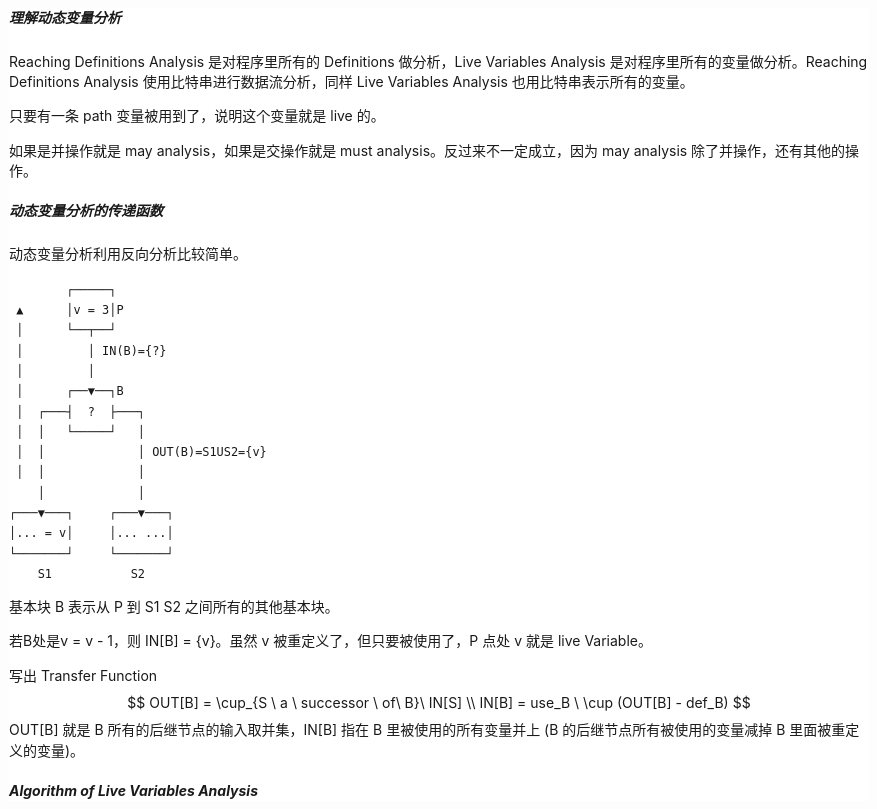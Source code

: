 ##### 理解动态变量分析

Reaching Definitions Analysis 是对程序里所有的 Definitions 做分析，Live Variables Analysis 是对程序里所有的变量做分析。Reaching Definitions Analysis 使用比特串进行数据流分析，同样 Live Variables Analysis 也用比特串表示所有的变量。

只要有一条 path 变量被用到了，说明这个变量就是 live 的。

如果是并操作就是 may analysis，如果是交操作就是 must analysis。反过来不一定成立，因为 may analysis 除了并操作，还有其他的操作。

##### 动态变量分析的传递函数

动态变量分析利用反向分析比较简单。

```
        ┌─────┐
 ▲      │v = 3│P
 │      └──┬──┘
 │         │ IN(B)={?}
 │         │
 │      ┌──▼──┐B
 │  ┌───┤  ?  ├───┐
 │  │   └─────┘   │
 │  │             │ OUT(B)=S1US2={v}
 │  │             │
    │             │
┌───▼───┐     ┌───▼───┐
│... = v│     │... ...│
└───────┘     └───────┘
    S1           S2
```

基本块 B 表示从 P 到 S1 S2 之间所有的其他基本块。

若B处是v = v - 1，则 IN[B] = {v}。虽然 v 被重定义了，但只要被使用了，P 点处 v 就是 live Variable。

写出 Transfer Function
$$
OUT[B] = \cup_{S \ a \ successor \ of\ B}\ IN[S] \\
IN[B] = use_B \ \cup (OUT[B] - def_B)
$$
OUT[B] 就是 B 所有的后继节点的输入取并集，IN[B] 指在 B 里被使用的所有变量并上 (B 的后继节点所有被使用的变量减掉 B 里面被重定义的变量)。

##### Algorithm of Live Variables Analysis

____

WORK ORDER: Transcribe each entry above character for character, omitting pictures.

ANSWER TO THIS EXERCISE:
Source code

: ##### 理解动态变量分析

Reaching Definitions Analysis 是对程序里所有的 Definitions 做分析，Live Variables Analysis 是对程序里所有的变量做分析。Reaching Definitions Analysis 使用比特串进行数据流分析，同样 Live Variables Analysis 也用比特串表示所有的变量。

只要有一条 path 变量被用到了，说明这个变量就是 live 的。

如果是并操作就是 may analysis，如果是交操作就是 must analysis。反过来不一定成立，因为 may analysis 除了并操作，还有其他的操作。

##### 动态变量分析的传递函数

动态变量分析利用反向分析比较简单。

```
        ┌─────┐
 ▲      │v = 3│P
 │      └──┬──┘
 │         │ IN(B)={?}
 │         │
 │      ┌──▼──┐B
 │  ┌───┤  ?  ├───┐
 │  │   └─────┘   │
 │  │             │ OUT(B)=S1US2={v}
 │  │             │
    │             │
┌───▼───┐     ┌───▼───┐
│... = v│     │... ...│
└───────┘     └───────┘
    S1           S2
```

基本块 B 表示从 P 到 S1 S2 之间所有的其他基本块。

若B处是v = v - 1，则 IN[B] = {v}。虽然 v 被重定义了，但只要被使用了，P 点处 v 就是 live Variable。

写出 Transfer Function
$$
OUT[B] = \cup_{S \ a \ successor \ of\ B}\ IN[S] \\
IN[B] = use_B \ \cup (OUT[B] - def_B)
$$
OUT[B] 就是 B 所有的后继节点的输入取并集，IN[B] 指在 B 里被使用的所有变量并上 (B 的后继节点所有被使用的变量减掉 B 里面被重定义的变量)。

##### Algorithm of Live Variables Analysis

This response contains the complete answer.